FINCHE MORTE NON VI/CI SEPARI

 

Nelle “Metamorfosi” di Ovidio (primo sec. A. C.) si narra la leggenda mitologica di Filemone e Bauci .

Zeus ed Ermes vagano travestiti da pellegrini per la Frigia con sembianze umane; scendono sulla terra dall’Olimpo per capire quale sia il comportamento sociale tra gli umani. Desiderosi di trovare un rifugio dove riposarsi, iniziano a picchiare di porta in porta chiedendo ospitalità. Bussano a innumerevoli palazzi,ma vengono scacciati ovunque e non trovano accoglienza. Una sola casa offre asilo: è una capanna,costruita con canne e fango. Qui Filemone e la pia Bauci, uniti in matrimonio, vedono passare i loro giorni belli, invecchiare insieme sopportando la povertà, resa più dolce e pia leggera dal loro amoroso e tenero legame.
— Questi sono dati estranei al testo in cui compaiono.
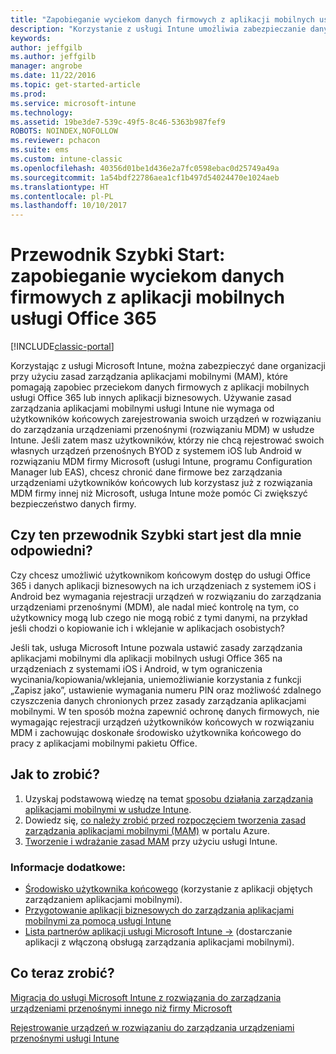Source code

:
 ```yaml
---
title: "Zapobieganie wyciekom danych firmowych z aplikacji mobilnych usługi Office 365"
description: "Korzystanie z usługi Intune umożliwia zabezpieczanie danych organizacji przy użyciu zasad zarządzania aplikacjami mobilnymi, które pomagają zapobiegać przeciekom danych firmowych z aplikacji mobilnych usługi Office 365 lub innych aplikacji biznesowych."
keywords: 
author: jeffgilb
ms.author: jeffgilb
manager: angrobe
ms.date: 11/22/2016
ms.topic: get-started-article
ms.prod: 
ms.service: microsoft-intune
ms.technology: 
ms.assetid: 19be3de7-539c-49f5-8c46-5363b987fef9
ROBOTS: NOINDEX,NOFOLLOW
ms.reviewer: pchacon
ms.suite: ems
ms.custom: intune-classic
ms.openlocfilehash: 40356d01be1d436e2a7fc0598ebac0d25749a49a
ms.sourcegitcommit: 1a54bdf22786aea1cf1b497d54024470e1024aeb
ms.translationtype: HT
ms.contentlocale: pl-PL
ms.lasthandoff: 10/10/2017
---
```

# <a name="quick-start-guide-prevent-company-data-leaks-from-office-365-mobile-apps"></a>Przewodnik Szybki Start: zapobieganie wyciekom danych firmowych z aplikacji mobilnych usługi Office 365

[!INCLUDE[classic-portal](../includes/classic-portal.md)]

Korzystając z usługi Microsoft Intune, można zabezpieczyć dane organizacji przy użyciu zasad zarządzania aplikacjami mobilnymi (MAM), które pomagają zapobiec przeciekom danych firmowych z aplikacji mobilnych usługi Office 365 lub innych aplikacji biznesowych. Używanie zasad zarządzania aplikacjami mobilnymi usługi Intune nie wymaga od użytkowników końcowych zarejestrowania swoich urządzeń w rozwiązaniu do zarządzania urządzeniami przenośnymi (rozwiązaniu MDM) w usłudze Intune. Jeśli zatem masz użytkowników, którzy nie chcą rejestrować swoich własnych urządzeń przenośnych BYOD z systemem iOS lub Android w rozwiązaniu MDM firmy Microsoft (usługi Intune, programu Configuration Manager lub EAS), chcesz chronić dane firmowe bez zarządzania urządzeniami użytkowników końcowych lub korzystasz już z rozwiązania MDM firmy innej niż Microsoft, usługa Intune może pomóc Ci zwiększyć bezpieczeństwo danych firmy.   

## <a name="is-this-quick-start-guide-right-for-me"></a>Czy ten przewodnik Szybki start jest dla mnie odpowiedni?
Czy chcesz umożliwić użytkownikom końcowym dostęp do usługi Office 365 i danych aplikacji biznesowych na ich urządzeniach z systemem iOS i Android bez wymagania rejestracji urządzeń w rozwiązaniu do zarządzania urządzeniami przenośnymi (MDM), ale nadal mieć kontrolę na tym, co użytkownicy mogą lub czego nie mogą robić z tymi danymi, na przykład jeśli chodzi o kopiowanie ich i wklejanie w aplikacjach osobistych?

Jeśli tak, usługa Microsoft Intune pozwala ustawić zasady zarządzania aplikacjami mobilnymi dla aplikacji mobilnych usługi Office 365 na urządzeniach z systemami iOS i Android, w tym ograniczenia wycinania/kopiowania/wklejania, uniemożliwianie korzystania z funkcji „Zapisz jako”, ustawienie wymagania numeru PIN oraz możliwość zdalnego czyszczenia danych chronionych przez zasady zarządzania aplikacjami mobilnymi.  W ten sposób można zapewnić ochronę danych firmowych, nie wymagając rejestracji urządzeń użytkowników końcowych w rozwiązaniu MDM i zachowując doskonałe środowisko użytkownika końcowego do pracy z aplikacjami mobilnymi pakietu Office.

## <a name="how-do-i-do-it"></a>Jak to zrobić?
1.  Uzyskaj podstawową wiedzę na temat [sposobu działania zarządzania aplikacjami mobilnymi w usłudze Intune](/intune-classic/deploy-use/protect-app-data-using-mobile-app-management-policies-with-microsoft-intune).
2.  Dowiedz się, [co należy zrobić przed rozpoczęciem tworzenia zasad zarządzania aplikacjami mobilnymi (MAM)](/intune-classic/deploy-use/get-ready-to-configure-mobile-app-management-policies-with-microsoft-intune) w portalu Azure.
3.  [Tworzenie i wdrażanie zasad MAM](/intune-classic/deploy-use/get-ready-to-configure-mobile-app-management-policies-with-microsoft-intune) przy użyciu usługi Intune.

### <a name="additional-information"></a>Informacje dodatkowe:
- [Środowisko użytkownika końcowego](/intune-classic/deploy-use/end-user-experience-for-mam-enabled-apps-with-microsoft-intune) (korzystanie z aplikacji objętych zarządzaniem aplikacjami mobilnymi).
- [Przygotowanie aplikacji biznesowych do zarządzania aplikacjami mobilnymi za pomocą usługi Intune](/intune/apps-prepare-mobile-application-management)
- <a href="https://www.microsoft.com/cloud-platform/microsoft-intune-partners" target="_blank"> Lista partnerów aplikacji usługi Microsoft Intune &rarr;</a> (dostarczanie aplikacji z włączoną obsługą zarządzania aplikacjami mobilnymi).

## <a name="what-should-i-do-next"></a>Co teraz zrobić?
[Migracja do usługi Microsoft Intune z rozwiązania do zarządzania urządzeniami przenośnymi innego niż firmy Microsoft](/intune-classic/deploy-use/migrate-to-intune)

[Rejestrowanie urządzeń w rozwiązaniu do zarządzania urządzeniami przenośnymi usługi Intune](/intune-classic/deploy-use/enroll-devices-in-microsoft-intune)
Ospitati nella loro casa consumano assieme un umile pasto, dove gli ospiti mettono a disposizione degli estranei pellegrini quanto posseggono di più prezioso nella loro dispensa; finita la cena gli dei manifestano la loro reale identità ed invitano la coppia ad uscire di casa. Ad un tratto tutti i palazzi in lontananza ed attorno vengono sommersi da una palude, solo la povera capanna si salva. Filemone e Bauci compiangono la sorte dei vicini, la vecchia capanna si converte in un tempio: i pali a forcella si trasformano in colonne, le stoppie divengono d’oro, il pavimento si copre di marmo, le porte appaiono magnificamente scolpite. Quando i due vecchi furono prossimi alla morte, Zeus li trasformò in una quercia e in un tiglio uniti per il tronco. Questo albero meraviglioso, che si ergeva di fronte al tempio, fu venerato per anni dagli abitanti di tutta la Frigia.